-- The task --
Search the material for the word "where" and copy every line in which it occurs.

--- Given data ---

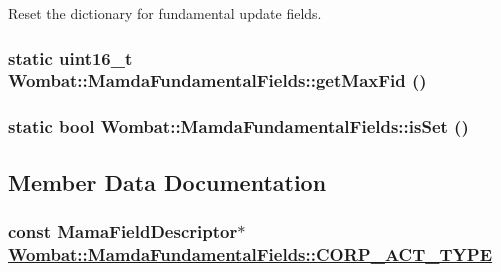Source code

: Reset the dictionary for fundamental update fields. 

\hypertarget{classWombat_1_1MamdaFundamentalFields_e70f8c7677b393d516ce92bc40ae9f1d}{
\subsubsection[getMaxFid]{\setlength{\rightskip}{0pt plus 5cm}static uint16\_\-t Wombat::Mamda\-Fundamental\-Fields::get\-Max\-Fid ()}}
\label{classWombat_1_1MamdaFundamentalFields_e70f8c7677b393d516ce92bc40ae9f1d}


\hypertarget{classWombat_1_1MamdaFundamentalFields_e76100283fe238a51a604d7a453d5681}{
\subsubsection[isSet]{\setlength{\rightskip}{0pt plus 5cm}static bool Wombat::Mamda\-Fundamental\-Fields::is\-Set ()}}
\label{classWombat_1_1MamdaFundamentalFields_e76100283fe238a51a604d7a453d5681}




\subsection{Member Data Documentation}
\hypertarget{classWombat_1_1MamdaFundamentalFields_81cceb7f9ea585eb1d7d6dc515e961e9}{
\subsubsection[CORP\_\-ACT\_\-TYPE]{\setlength{\rightskip}{0pt plus 5cm}const Mama\-Field\-Descriptor$\ast$ \hyperlink{classWombat_1_1MamdaFundamentalFields_81cceb7f9ea585eb1d7d6dc515e961e9}{Wombat::Mamda\-Fundamental\-Fields::CORP\_\-ACT\_\-TYPE}}}
\label{classWombat_1_1MamdaFundamentalFields_81cceb7f9ea585eb1d7d6dc515e961e9}


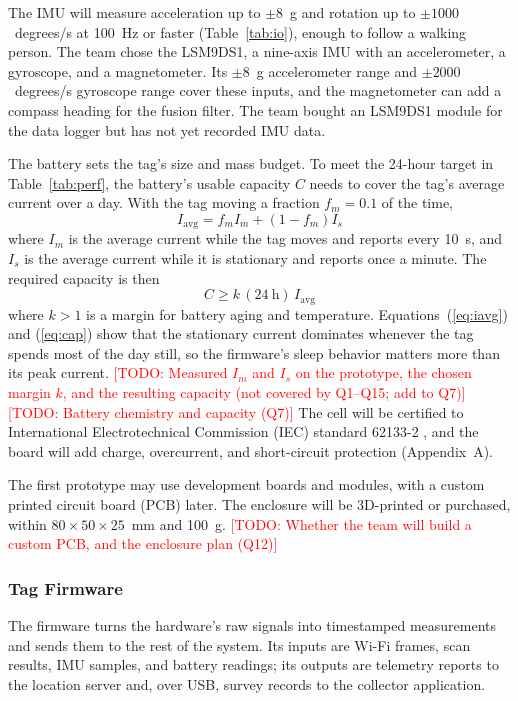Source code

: \documentclass[12pt,letterpaper]{article}
\newcommand{\TODO}[1]{\textcolor{red}{[TODO: #1]}}
\begin{document}
The IMU will measure acceleration up to $\pm 8$~g and rotation up to $\pm 1000$~degrees/s at 100~Hz
or faster (Table~\ref{tab:io}), enough to follow a walking person. The team chose the LSM9DS1, a
nine-axis IMU with an accelerometer, a gyroscope, and a magnetometer. Its $\pm 8$~g accelerometer
range and $\pm 2000$~degrees/s gyroscope range cover these inputs, and the magnetometer can add a
compass heading for the fusion filter. The team bought an LSM9DS1 module for the data logger but has
not yet recorded IMU data.

The battery sets the tag's size and mass budget. To meet the 24-hour target in Table~\ref{tab:perf},
the battery's usable capacity $C$ needs to cover the tag's average current over a day. With the tag
moving a fraction $f_m = 0.1$ of the time,
\begin{equation}
  I_{\mathrm{avg}} = f_m I_m + (1 - f_m) I_s
  \label{eq:iavg}
\end{equation}
where $I_m$ is the average current while the tag moves and reports every 10~s, and $I_s$ is the
average current while it is stationary and reports once a minute. The required capacity is then
\begin{equation}
  C \geq k \, (24~\mathrm{h}) \, I_{\mathrm{avg}}
  \label{eq:cap}
\end{equation}
where $k > 1$ is a margin for battery aging and temperature. Equations~(\ref{eq:iavg}) and
(\ref{eq:cap}) show that the stationary current dominates whenever the tag spends most of the day
still, so the firmware's sleep behavior matters more than its peak current. \TODO{Measured $I_m$ and
$I_s$ on the prototype, the chosen margin $k$, and the resulting capacity (not covered by Q1--Q15;
add to Q7)} \TODO{Battery chemistry and capacity (Q7)} The cell will be certified to International
Electrotechnical Commission (IEC) standard 62133-2 \cite{iec62133}, and the board will add charge, overcurrent, and short-circuit protection (Appendix~A).

The first prototype may use development boards and modules, with a custom printed circuit board
(PCB) later. The enclosure will be 3D-printed or purchased, within $80 \times 50 \times 25$~mm and
100~g. \TODO{Whether the team will build a custom PCB, and the enclosure plan (Q12)}

\subsubsection{Tag Firmware}
The firmware turns the hardware's raw signals into timestamped measurements and sends them to the
rest of the system. Its inputs are Wi-Fi frames, scan results, IMU samples, and battery readings; its
outputs are telemetry reports to the location server and, over USB, survey records to the collector
application.
\end{document}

---

-- Expected output --
where $I_m$ is the average current while the tag moves and reports every 10~s, and $I_s$ is the
where $k > 1$ is a margin for battery aging and temperature. Equations~(\ref{eq:iavg}) and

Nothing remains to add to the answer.